Brew Day #64: Celtic Ale

Celtic Ale is my “house beer”. It’s a malty, copper-colored ale with a thick, creamy head that lasts to the bottom of the glass, and at around 4.6% ABV it’s a great session beer. I first started making this as an attempt to make something like Highland Brewing’s flagship Gaelic Ale, which is my wife’s favorite commercial beer. After the first couple batches however, I started experimenting with aspects of the recipe, using the constant extract and specialty grain bill as a background to try different yeasts. The last couple batches I settled on a Scottish Ale yeast, which seems to suit the character of this beer well.

Celtic Ale

Original Gravity: 1.048-1.050
Final Gravity: 1.010-1.013
4.6% ABV
28 IBU

ingredients for five gallons:

6 gallons spring water
1.5 lbs. Munich malt 10° L
.5 lb. crystal malt 60°L
1 lb. crystal malt 40°L
4 oz. Briess Special malt
3.3 lbs. Briess Golden Light malt extract (liquid)
2 lbs. Briess Golden Light dry malt extract
1 oz. Perle whole leaf hops 9.1% AA (bittering: 60 minutes)
.1 oz. Nugget hop pellets 13.1% AA (bittering: 60 minutes)
1 tsp. Irish Moss (boil 15 minutes)
1 oz. Willamette whole leaf hops 5.1% AA (flavor: 15 minutes)
.25 oz. Willamette whole leaf hops 5.1% AA (aroma: steep)
.6 oz. Cascade whole leaf hops 7.3% AA (aroma: steep)
Wyeast #1728 Scottish Ale yeast

brewed as above May 17, 2014

Crush and steep the Munich malt, crystal malts, and Special malt in one gallon of 150°F water for 30 minutes. Strain and sparge the water from the steeped grains into your brew pot with another gallon of 150°F water. Bring to a boil, remove from heat, and add malt extracts and bittering hops. Boil for 45 minutes and add Irish Moss and flavor hops. Boil for 15 minutes and add aroma hops, remove from heat and chill for 20 minutes. Strain the chilled wort into the fermenter and add cold, aerated water to obtain slightly over 5 gallons. Pitch yeast!  When fermentation is complete, bottle with 3/4 cup corn sugar.
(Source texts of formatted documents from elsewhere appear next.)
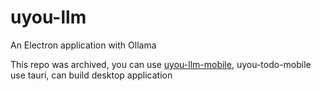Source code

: # uyou-llm

An Electron application with Ollama

This repo was archived, you can use [uyou-llm-mobile]("http://github.com/uyou-team/uyou-llm-mobile"), uyou-todo-mobile use tauri, can build desktop application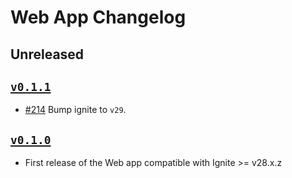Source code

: # Web App Changelog

## Unreleased

## [`v0.1.1`](https://github.com/ignite/apps/releases/tag/web/v0.1.1)

* [#214](https://github.com/ignite/apps/pull/214) Bump ignite to `v29`.

## [`v0.1.0`](https://github.com/ignite/apps/releases/tag/web/v0.1.0)

* First release of the Web app compatible with Ignite >= v28.x.z
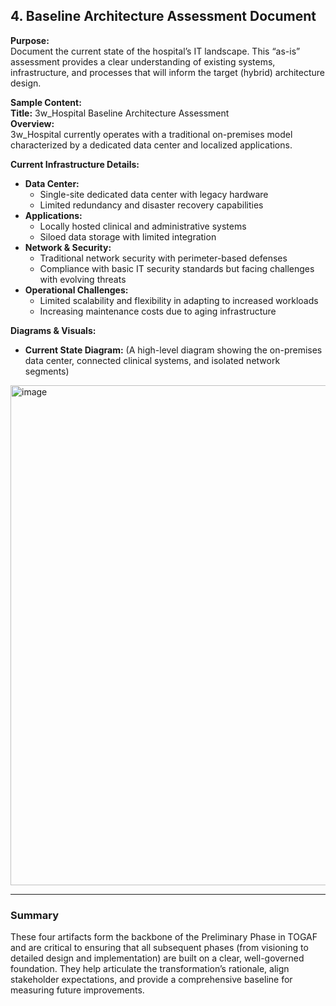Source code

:## 4. Baseline Architecture Assessment Document

**Purpose:**  
Document the current state of the hospital’s IT landscape. This “as-is” assessment provides a clear understanding of existing systems, infrastructure, and processes that will inform the target (hybrid) architecture design.

**Sample Content:**  
**Title:** 3w_Hospital Baseline Architecture Assessment  
**Overview:**  
3w_Hospital currently operates with a traditional on-premises model characterized by a dedicated data center and localized applications.  

**Current Infrastructure Details:**  
- **Data Center:**  
  - Single-site dedicated data center with legacy hardware  
  - Limited redundancy and disaster recovery capabilities  
- **Applications:**  
  - Locally hosted clinical and administrative systems  
  - Siloed data storage with limited integration  
- **Network & Security:**  
  - Traditional network security with perimeter-based defenses  
  - Compliance with basic IT security standards but facing challenges with evolving threats  
- **Operational Challenges:**  
  - Limited scalability and flexibility in adapting to increased workloads  
  - Increasing maintenance costs due to aging infrastructure

**Diagrams & Visuals:**  
- **Current State Diagram:** (A high-level diagram showing the on-premises data center, connected clinical systems, and isolated network segments)

<img width="800" alt="image" src="https://github.com/user-attachments/assets/36e9ca88-4015-4426-b624-656329a6e892" />


---

### Summary

These four artifacts form the backbone of the Preliminary Phase in TOGAF and are critical to ensuring that all subsequent phases (from visioning to detailed design and implementation) are built on a clear, well-governed foundation. They help articulate the transformation’s rationale, align stakeholder expectations, and provide a comprehensive baseline for measuring future improvements.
I have brewed this beer with Munton’s light extract when the store was out of Briess, and it turned out just as good.  The Briess Special malt is supposed to add a biscuity, tangy flavor, but with it only constituting 1/13 of the steeped grains, I am not sure how much it affects the flavor in the end.  As I have just run out of it, I am going to leave it out of my next batch.

This recipe is about balance between malt and hops: it’s not a bitter beer, nor is it sweet. Since the hops are not on the front of the palate for this beer, I use this beer to clean out the odds and ends of hops in my freezer left over from other batches. I had Perle hops left from a batch of pale ale I made last month and used them to bitter this batch; however, I didn’t have quite enough so I added a smidge of Nugget hop pellets to bring up the HBUs. Generally, you need 9 HBUs for five gallons of this beer if you’re using hop pellets, and 10 HBUs if you’re using whole leaf hops. You can leave the flavor hops out completely (which I have done) and still have an excellent beer.
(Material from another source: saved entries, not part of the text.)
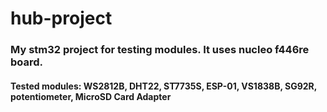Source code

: # hub-project

### My stm32 project for testing modules. It uses nucleo f446re board.

#### Tested modules: WS2812B, DHT22, ST7735S, ESP-01, VS1838B, SG92R, potentiometer, MicroSD Card Adapter
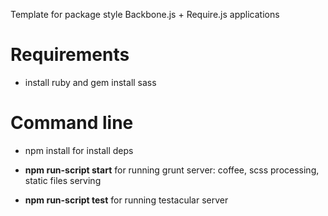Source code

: Template for package style Backbone.js + Require.js applications

# Requirements

- install ruby and gem install sass

# Command line

- npm install for install deps

- __npm run-script start__ for running grunt server: coffee, scss processing, static files serving

- __npm run-script test__ for running testacular server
I’ve bittered this beer with Chinook (a great choice), Magnum, UK Northern Brewer, UK Northdown, Centennial, and now Perle hops: all turned out great!  I like Fuggles or Willamette for flavor, and a combination of .5-1 oz. total Willamette and Cascade for aroma.


Originally I brewed this with Wyeast #1056 American Ale yeast, which is what I believe they use for Gaelic Ale at Highland.  1056 ferments very clean and bright, and results in a pretty crisp flavor for such a malty beer.  I have also tried Wyeast # 1084 Irish Ale yeast, Whitelabs WLP028 Edinburgh Ale yeast, and Wyeast #1728 which I have used twice now.  I thought that the Irish yeast fermented too dry for this beer.  The Scottish yeast seems better suited for a malt-forward beer that is nonetheless not sweet, however I am thinking about returning to 1056 to compare now that I have tried others.